Would you print the records as they stand, down to the last character?
------ Task inputs ------
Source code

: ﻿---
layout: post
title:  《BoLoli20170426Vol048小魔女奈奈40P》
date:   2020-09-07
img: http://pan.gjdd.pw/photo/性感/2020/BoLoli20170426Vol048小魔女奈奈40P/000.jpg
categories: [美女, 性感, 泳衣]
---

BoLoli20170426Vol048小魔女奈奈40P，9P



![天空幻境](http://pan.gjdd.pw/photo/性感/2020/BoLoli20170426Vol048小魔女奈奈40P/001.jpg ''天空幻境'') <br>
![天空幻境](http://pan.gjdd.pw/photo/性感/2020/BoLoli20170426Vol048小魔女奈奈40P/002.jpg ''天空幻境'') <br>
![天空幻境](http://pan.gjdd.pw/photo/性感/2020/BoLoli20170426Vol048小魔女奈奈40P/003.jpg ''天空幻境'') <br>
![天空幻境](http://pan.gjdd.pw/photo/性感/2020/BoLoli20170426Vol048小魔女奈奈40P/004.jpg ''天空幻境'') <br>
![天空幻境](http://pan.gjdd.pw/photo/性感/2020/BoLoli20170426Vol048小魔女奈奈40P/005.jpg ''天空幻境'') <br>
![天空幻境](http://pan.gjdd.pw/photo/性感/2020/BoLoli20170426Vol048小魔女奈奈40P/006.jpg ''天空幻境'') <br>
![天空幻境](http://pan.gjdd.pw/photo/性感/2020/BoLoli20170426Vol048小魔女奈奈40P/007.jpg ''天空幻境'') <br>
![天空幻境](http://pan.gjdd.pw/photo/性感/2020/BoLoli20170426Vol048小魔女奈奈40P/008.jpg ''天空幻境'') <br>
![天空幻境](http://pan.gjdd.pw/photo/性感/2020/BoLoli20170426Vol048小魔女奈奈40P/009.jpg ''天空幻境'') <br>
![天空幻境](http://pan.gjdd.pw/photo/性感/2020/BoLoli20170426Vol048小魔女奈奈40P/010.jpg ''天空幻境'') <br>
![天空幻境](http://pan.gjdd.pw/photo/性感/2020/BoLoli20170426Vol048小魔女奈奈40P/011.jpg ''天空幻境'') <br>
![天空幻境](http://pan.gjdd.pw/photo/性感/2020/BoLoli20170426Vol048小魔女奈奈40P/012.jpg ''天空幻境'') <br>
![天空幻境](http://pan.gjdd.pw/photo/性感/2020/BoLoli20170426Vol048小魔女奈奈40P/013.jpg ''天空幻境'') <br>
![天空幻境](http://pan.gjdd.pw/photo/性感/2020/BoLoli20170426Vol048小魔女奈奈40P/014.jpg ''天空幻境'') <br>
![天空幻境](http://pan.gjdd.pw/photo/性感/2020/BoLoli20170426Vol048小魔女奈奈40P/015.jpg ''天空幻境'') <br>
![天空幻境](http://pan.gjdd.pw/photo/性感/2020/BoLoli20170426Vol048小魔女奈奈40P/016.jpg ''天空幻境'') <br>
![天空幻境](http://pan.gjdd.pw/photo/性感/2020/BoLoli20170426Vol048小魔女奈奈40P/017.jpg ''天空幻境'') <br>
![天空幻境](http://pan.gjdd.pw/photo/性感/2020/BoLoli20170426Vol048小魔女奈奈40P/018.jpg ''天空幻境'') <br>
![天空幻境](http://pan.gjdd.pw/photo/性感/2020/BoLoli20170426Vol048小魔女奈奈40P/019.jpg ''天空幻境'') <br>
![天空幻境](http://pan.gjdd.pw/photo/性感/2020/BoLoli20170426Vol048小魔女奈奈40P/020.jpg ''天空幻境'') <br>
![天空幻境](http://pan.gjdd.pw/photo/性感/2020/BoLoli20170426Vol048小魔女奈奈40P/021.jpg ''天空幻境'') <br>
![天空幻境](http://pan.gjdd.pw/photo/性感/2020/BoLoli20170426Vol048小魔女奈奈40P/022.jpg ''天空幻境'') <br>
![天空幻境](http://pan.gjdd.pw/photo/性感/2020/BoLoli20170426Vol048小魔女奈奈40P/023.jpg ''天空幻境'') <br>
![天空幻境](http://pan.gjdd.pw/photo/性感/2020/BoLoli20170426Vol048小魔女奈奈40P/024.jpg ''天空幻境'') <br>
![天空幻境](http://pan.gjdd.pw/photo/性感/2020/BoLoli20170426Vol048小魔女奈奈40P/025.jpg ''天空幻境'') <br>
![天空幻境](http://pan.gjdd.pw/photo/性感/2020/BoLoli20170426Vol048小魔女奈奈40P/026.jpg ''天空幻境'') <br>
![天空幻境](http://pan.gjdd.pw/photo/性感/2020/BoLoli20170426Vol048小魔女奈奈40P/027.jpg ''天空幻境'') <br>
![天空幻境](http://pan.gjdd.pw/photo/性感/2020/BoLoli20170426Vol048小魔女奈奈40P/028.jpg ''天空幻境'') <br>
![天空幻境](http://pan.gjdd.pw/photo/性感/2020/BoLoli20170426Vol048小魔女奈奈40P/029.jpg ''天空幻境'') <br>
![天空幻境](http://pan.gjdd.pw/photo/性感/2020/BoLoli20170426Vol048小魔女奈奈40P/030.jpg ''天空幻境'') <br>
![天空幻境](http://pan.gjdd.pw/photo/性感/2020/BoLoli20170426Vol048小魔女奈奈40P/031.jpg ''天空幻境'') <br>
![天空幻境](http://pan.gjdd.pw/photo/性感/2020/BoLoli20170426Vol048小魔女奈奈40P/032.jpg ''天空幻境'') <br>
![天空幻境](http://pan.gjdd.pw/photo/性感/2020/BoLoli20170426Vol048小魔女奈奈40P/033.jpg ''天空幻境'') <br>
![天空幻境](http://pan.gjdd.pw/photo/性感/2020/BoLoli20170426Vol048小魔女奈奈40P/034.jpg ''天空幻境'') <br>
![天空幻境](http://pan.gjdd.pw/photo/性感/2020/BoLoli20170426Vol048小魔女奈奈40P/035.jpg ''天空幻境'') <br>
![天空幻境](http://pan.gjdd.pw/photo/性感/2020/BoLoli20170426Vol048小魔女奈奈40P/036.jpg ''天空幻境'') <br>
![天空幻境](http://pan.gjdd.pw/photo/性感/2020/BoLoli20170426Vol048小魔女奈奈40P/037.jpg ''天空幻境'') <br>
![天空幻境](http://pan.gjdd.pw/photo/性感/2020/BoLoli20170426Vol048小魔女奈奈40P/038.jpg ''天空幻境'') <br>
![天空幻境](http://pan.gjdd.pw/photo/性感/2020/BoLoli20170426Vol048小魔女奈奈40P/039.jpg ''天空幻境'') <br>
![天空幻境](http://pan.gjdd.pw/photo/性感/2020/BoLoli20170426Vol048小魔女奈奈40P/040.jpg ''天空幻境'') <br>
------
__Completed task__:
Source code

: ﻿---
layout: post
title:  《BoLoli20170426Vol048小魔女奈奈40P》
date:   2020-09-07
img: http://pan.gjdd.pw/photo/性感/2020/BoLoli20170426Vol048小魔女奈奈40P/000.jpg
categories: [美女, 性感, 泳衣]
---

BoLoli20170426Vol048小魔女奈奈40P，9P



![天空幻境](http://pan.gjdd.pw/photo/性感/2020/BoLoli20170426Vol048小魔女奈奈40P/001.jpg ''天空幻境'') <br>
![天空幻境](http://pan.gjdd.pw/photo/性感/2020/BoLoli20170426Vol048小魔女奈奈40P/002.jpg ''天空幻境'') <br>
![天空幻境](http://pan.gjdd.pw/photo/性感/2020/BoLoli20170426Vol048小魔女奈奈40P/003.jpg ''天空幻境'') <br>
![天空幻境](http://pan.gjdd.pw/photo/性感/2020/BoLoli20170426Vol048小魔女奈奈40P/004.jpg ''天空幻境'') <br>
![天空幻境](http://pan.gjdd.pw/photo/性感/2020/BoLoli20170426Vol048小魔女奈奈40P/005.jpg ''天空幻境'') <br>
![天空幻境](http://pan.gjdd.pw/photo/性感/2020/BoLoli20170426Vol048小魔女奈奈40P/006.jpg ''天空幻境'') <br>
![天空幻境](http://pan.gjdd.pw/photo/性感/2020/BoLoli20170426Vol048小魔女奈奈40P/007.jpg ''天空幻境'') <br>
![天空幻境](http://pan.gjdd.pw/photo/性感/2020/BoLoli20170426Vol048小魔女奈奈40P/008.jpg ''天空幻境'') <br>
![天空幻境](http://pan.gjdd.pw/photo/性感/2020/BoLoli20170426Vol048小魔女奈奈40P/009.jpg ''天空幻境'') <br>
![天空幻境](http://pan.gjdd.pw/photo/性感/2020/BoLoli20170426Vol048小魔女奈奈40P/010.jpg ''天空幻境'') <br>
![天空幻境](http://pan.gjdd.pw/photo/性感/2020/BoLoli20170426Vol048小魔女奈奈40P/011.jpg ''天空幻境'') <br>
![天空幻境](http://pan.gjdd.pw/photo/性感/2020/BoLoli20170426Vol048小魔女奈奈40P/012.jpg ''天空幻境'') <br>
![天空幻境](http://pan.gjdd.pw/photo/性感/2020/BoLoli20170426Vol048小魔女奈奈40P/013.jpg ''天空幻境'') <br>
![天空幻境](http://pan.gjdd.pw/photo/性感/2020/BoLoli20170426Vol048小魔女奈奈40P/014.jpg ''天空幻境'') <br>
![天空幻境](http://pan.gjdd.pw/photo/性感/2020/BoLoli20170426Vol048小魔女奈奈40P/015.jpg ''天空幻境'') <br>
![天空幻境](http://pan.gjdd.pw/photo/性感/2020/BoLoli20170426Vol048小魔女奈奈40P/016.jpg ''天空幻境'') <br>
![天空幻境](http://pan.gjdd.pw/photo/性感/2020/BoLoli20170426Vol048小魔女奈奈40P/017.jpg ''天空幻境'') <br>
![天空幻境](http://pan.gjdd.pw/photo/性感/2020/BoLoli20170426Vol048小魔女奈奈40P/018.jpg ''天空幻境'') <br>
![天空幻境](http://pan.gjdd.pw/photo/性感/2020/BoLoli20170426Vol048小魔女奈奈40P/019.jpg ''天空幻境'') <br>
![天空幻境](http://pan.gjdd.pw/photo/性感/2020/BoLoli20170426Vol048小魔女奈奈40P/020.jpg ''天空幻境'') <br>
![天空幻境](http://pan.gjdd.pw/photo/性感/2020/BoLoli20170426Vol048小魔女奈奈40P/021.jpg ''天空幻境'') <br>
![天空幻境](http://pan.gjdd.pw/photo/性感/2020/BoLoli20170426Vol048小魔女奈奈40P/022.jpg ''天空幻境'') <br>
![天空幻境](http://pan.gjdd.pw/photo/性感/2020/BoLoli20170426Vol048小魔女奈奈40P/023.jpg ''天空幻境'') <br>
![天空幻境](http://pan.gjdd.pw/photo/性感/2020/BoLoli20170426Vol048小魔女奈奈40P/024.jpg ''天空幻境'') <br>
![天空幻境](http://pan.gjdd.pw/photo/性感/2020/BoLoli20170426Vol048小魔女奈奈40P/025.jpg ''天空幻境'') <br>
![天空幻境](http://pan.gjdd.pw/photo/性感/2020/BoLoli20170426Vol048小魔女奈奈40P/026.jpg ''天空幻境'') <br>
![天空幻境](http://pan.gjdd.pw/photo/性感/2020/BoLoli20170426Vol048小魔女奈奈40P/027.jpg ''天空幻境'') <br>
![天空幻境](http://pan.gjdd.pw/photo/性感/2020/BoLoli20170426Vol048小魔女奈奈40P/028.jpg ''天空幻境'') <br>
![天空幻境](http://pan.gjdd.pw/photo/性感/2020/BoLoli20170426Vol048小魔女奈奈40P/029.jpg ''天空幻境'') <br>
![天空幻境](http://pan.gjdd.pw/photo/性感/2020/BoLoli20170426Vol048小魔女奈奈40P/030.jpg ''天空幻境'') <br>
![天空幻境](http://pan.gjdd.pw/photo/性感/2020/BoLoli20170426Vol048小魔女奈奈40P/031.jpg ''天空幻境'') <br>
![天空幻境](http://pan.gjdd.pw/photo/性感/2020/BoLoli20170426Vol048小魔女奈奈40P/032.jpg ''天空幻境'') <br>
![天空幻境](http://pan.gjdd.pw/photo/性感/2020/BoLoli20170426Vol048小魔女奈奈40P/033.jpg ''天空幻境'') <br>
![天空幻境](http://pan.gjdd.pw/photo/性感/2020/BoLoli20170426Vol048小魔女奈奈40P/034.jpg ''天空幻境'') <br>
![天空幻境](http://pan.gjdd.pw/photo/性感/2020/BoLoli20170426Vol048小魔女奈奈40P/035.jpg ''天空幻境'') <br>
![天空幻境](http://pan.gjdd.pw/photo/性感/2020/BoLoli20170426Vol048小魔女奈奈40P/036.jpg ''天空幻境'') <br>
![天空幻境](http://pan.gjdd.pw/photo/性感/2020/BoLoli20170426Vol048小魔女奈奈40P/037.jpg ''天空幻境'') <br>
![天空幻境](http://pan.gjdd.pw/photo/性感/2020/BoLoli20170426Vol048小魔女奈奈40P/038.jpg ''天空幻境'') <br>
![天空幻境](http://pan.gjdd.pw/photo/性感/2020/BoLoli20170426Vol048小魔女奈奈40P/039.jpg ''天空幻境'') <br>
![天空幻境](http://pan.gjdd.pw/photo/性感/2020/BoLoli20170426Vol048小魔女奈奈40P/040.jpg ''天空幻境'') <br>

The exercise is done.